It’s a long day for the team unpacking and assembling bikes which are shipped disassembled in their component systems. Aprilia factory technicians install the swingarm on Max Biaggi’s 2012 championship-winning RSV4 Factory bike.
Each bike is largely built from the chassis up with motors and components unpacked from custom shipping containers designed to protect parts and tools.
Crew chiefs and lead technicians inspect at every step.
Before the next morning’s practice session chassis consumables are refreshed: brake discs, brake pads, fluids, tires and tunable parts – shocks, springs, forks and internals, suspension bearings.
Between rounds some teams may be able to return to home base to sort issues that cropped up in the previous race weekend. Anything needing further attention is tackled as soon as the team arrives in the new venue. (BMW technicians inspect the internals of a fuel system using a simple point-and-shoot camera to photograph inside the tank.)
Two truths persist in troubleshooting complex systems:
a) it’s usually the simple things;
b) two heads are better than one.
Tools, old and new, are used to assemble the bike with a base-line set-up. If the team has prior history with a track and rider, they may have the advantage of starting with the settings from the previous year or sanctioned practice session. This includes setting the digital systems that acquire data from the bike’s many sensors and using that data to adjust both electronic controls and mechanical systems.

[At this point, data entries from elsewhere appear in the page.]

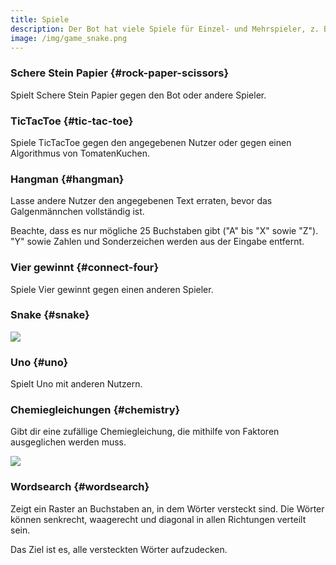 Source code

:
 ```yaml
---
title: Spiele
description: Der Bot hat viele Spiele für Einzel- und Mehrspieler, z. B. Snake, Uno! und Vier gewinnt.
image: /img/game_snake.png
---
```


### Schere Stein Papier {#rock-paper-scissors}

Spielt Schere Stein Papier gegen den Bot oder andere Spieler.

<Command name="game" slash="scheresteinpapier [user:Gegner]" message="ssp [<Gegner>]"></Command>

### TicTacToe {#tic-tac-toe}

Spiele TicTacToe gegen den angegebenen Nutzer oder gegen einen Algorithmus von TomatenKuchen.

<Command name="game" slash="tictactoe [user:Gegner]" message="ttt [<Gegner>]"></Command>

### Hangman {#hangman}

Lasse andere Nutzer den angegebenen Text erraten, bevor das Galgenmännchen vollständig ist.

Beachte, dass es nur mögliche 25 Buchstaben gibt ("A" bis "X" sowie "Z"). "Y" sowie Zahlen und Sonderzeichen werden aus der Eingabe entfernt.

<Command name="game hangman" slash="text:Text" message="<Text>"></Command>

### Vier gewinnt {#connect-four}

Spiele Vier gewinnt gegen einen anderen Spieler.

<Command name="game" slash="connectfour user:Gegner [fieldsize:Feldgröße]" message="c4 <Gegner> [<Feldgröße>]"></Command>

### Snake {#snake}

<Command name="game snake"></Command>

![](/img/game_snake.png)

### Uno {#uno}

Spielt Uno mit anderen Nutzern.

<Command name="game uno" message="[-punish-cards=<Strafkarten bei vergessenem Uno>]"></Command>

### Chemiegleichungen {#chemistry}

Gibt dir eine zufällige Chemiegleichung, die mithilfe von Faktoren ausgeglichen werden muss.

<Command name="game chemistry" slash="[difficulty:leicht|mittel|schwer]" message="[leicht|mittel|schwer]"></Command>

![](/img/game_chemie.png)

### Wordsearch {#wordsearch}

Zeigt ein Raster an Buchstaben an, in dem Wörter versteckt sind. Die Wörter können senkrecht, waagerecht und diagonal in allen Richtungen verteilt sein.

Das Ziel ist es, alle versteckten Wörter aufzudecken.

<Command name="game wordsearch"></Command>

Electronic systems are proliferating and evolving rapidly but mechanical systems are still the core of the racing machine. Chain length and tension are based on wheelbase and suspension settings for a particular track. One of the oldest specialized tools in the racing mechanic’s toolbox, essentially unchanged for more than a century, is the chain breaker and rivet tool.
Even when they’ve moved into the top classes of international competition, most crew members remember that (probably not too long ago) they were excited to work in a support-class racing team…
… where the accommodations had less to offer but the motivation for winning was just as strong.
End of Day Zero. Having traveled 9,000 km (5,500 miles) from their base in Italy to Salt Lake City, Utah, Kawasaki Team Pedercini and rider David Salom have been setting up for the next day’s first practice for almost 12 hours straight. Time to call it a day.